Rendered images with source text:
──────────

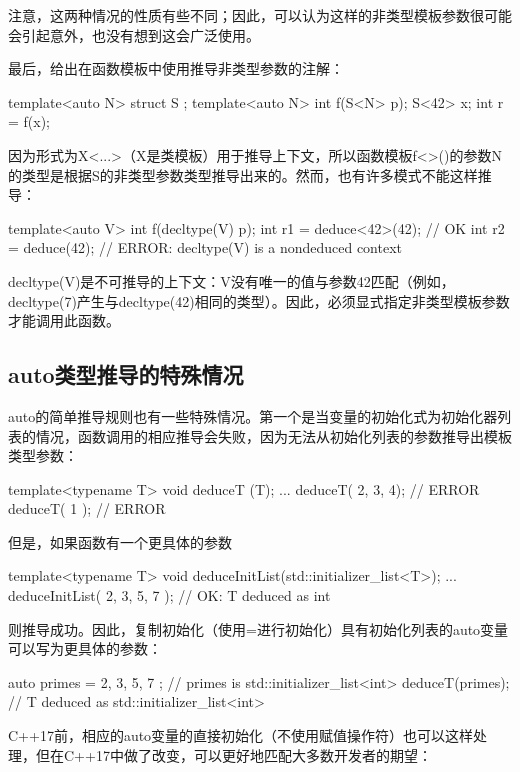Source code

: 注意，这两种情况的性质有些不同；因此，可以认为这样的非类型模板参数很可能会引起意外，也没有想到这会广泛使用。

最后，给出在函数模板中使用推导非类型参数的注解：

\begin{cpp}
template<auto N> struct S {};
template<auto N> int f(S<N> p);
S<42> x;
int r = f(x);
\end{cpp}

因为形式为X<...>（X是类模板）用于推导上下文，所以函数模板f<>()的参数N的类型是根据S的非类型参数类型推导出来的。然而，也有许多模式不能这样推导：

\begin{cpp}
template<auto V> int f(decltype(V) p);
int r1 = deduce<42>(42); // OK
int r2 = deduce(42); // ERROR: decltype(V) is a nondeduced context
\end{cpp}

decltype(V)是不可推导的上下文：V没有唯一的值与参数42匹配（例如，decltype(7)产生与decltype(42)相同的类型）。因此，必须显式指定非类型模板参数才能调用此函数。

\subsection{auto类型推导的特殊情况}

auto的简单推导规则也有一些特殊情况。第一个是当变量的初始化式为初始化器列表的情况，函数调用的相应推导会失败，因为无法从初始化列表的参数推导出模板类型参数：

\begin{cpp}
template<typename T>
void deduceT (T);
...
deduceT({ 2, 3, 4}); // ERROR
deduceT({ 1 }); // ERROR
\end{cpp}

但是，如果函数有一个更具体的参数

\begin{cpp}
template<typename T>
void deduceInitList(std::initializer_list<T>);
...
deduceInitList({ 2, 3, 5, 7 }); // OK: T deduced as int
\end{cpp}

则推导成功。因此，复制初始化（使用=进行初始化）具有初始化列表的auto变量可以写为更具体的参数：

\begin{cpp}
auto primes = { 2, 3, 5, 7 }; // primes is std::initializer_list<int>
deduceT(primes); // T deduced as std::initializer_list<int>
\end{cpp}

C++17前，相应的auto变量的直接初始化（不使用赋值操作符）也可以这样处理，但在C++17中做了改变，可以更好地匹配大多数开发者的期望：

──────────

▶ [THE TASK] Give the data back exactly, omitting all pictures.

▶ [YOUR RESPONSE]
Source code

: 注意，这两种情况的性质有些不同；因此，可以认为这样的非类型模板参数很可能会引起意外，也没有想到这会广泛使用。

最后，给出在函数模板中使用推导非类型参数的注解：

\begin{cpp}
template<auto N> struct S {};
template<auto N> int f(S<N> p);
S<42> x;
int r = f(x);
\end{cpp}

因为形式为X<...>（X是类模板）用于推导上下文，所以函数模板f<>()的参数N的类型是根据S的非类型参数类型推导出来的。然而，也有许多模式不能这样推导：

\begin{cpp}
template<auto V> int f(decltype(V) p);
int r1 = deduce<42>(42); // OK
int r2 = deduce(42); // ERROR: decltype(V) is a nondeduced context
\end{cpp}

decltype(V)是不可推导的上下文：V没有唯一的值与参数42匹配（例如，decltype(7)产生与decltype(42)相同的类型）。因此，必须显式指定非类型模板参数才能调用此函数。

\subsection{auto类型推导的特殊情况}

auto的简单推导规则也有一些特殊情况。第一个是当变量的初始化式为初始化器列表的情况，函数调用的相应推导会失败，因为无法从初始化列表的参数推导出模板类型参数：

\begin{cpp}
template<typename T>
void deduceT (T);
...
deduceT({ 2, 3, 4}); // ERROR
deduceT({ 1 }); // ERROR
\end{cpp}

但是，如果函数有一个更具体的参数

\begin{cpp}
template<typename T>
void deduceInitList(std::initializer_list<T>);
...
deduceInitList({ 2, 3, 5, 7 }); // OK: T deduced as int
\end{cpp}

则推导成功。因此，复制初始化（使用=进行初始化）具有初始化列表的auto变量可以写为更具体的参数：

\begin{cpp}
auto primes = { 2, 3, 5, 7 }; // primes is std::initializer_list<int>
deduceT(primes); // T deduced as std::initializer_list<int>
\end{cpp}

C++17前，相应的auto变量的直接初始化（不使用赋值操作符）也可以这样处理，但在C++17中做了改变，可以更好地匹配大多数开发者的期望：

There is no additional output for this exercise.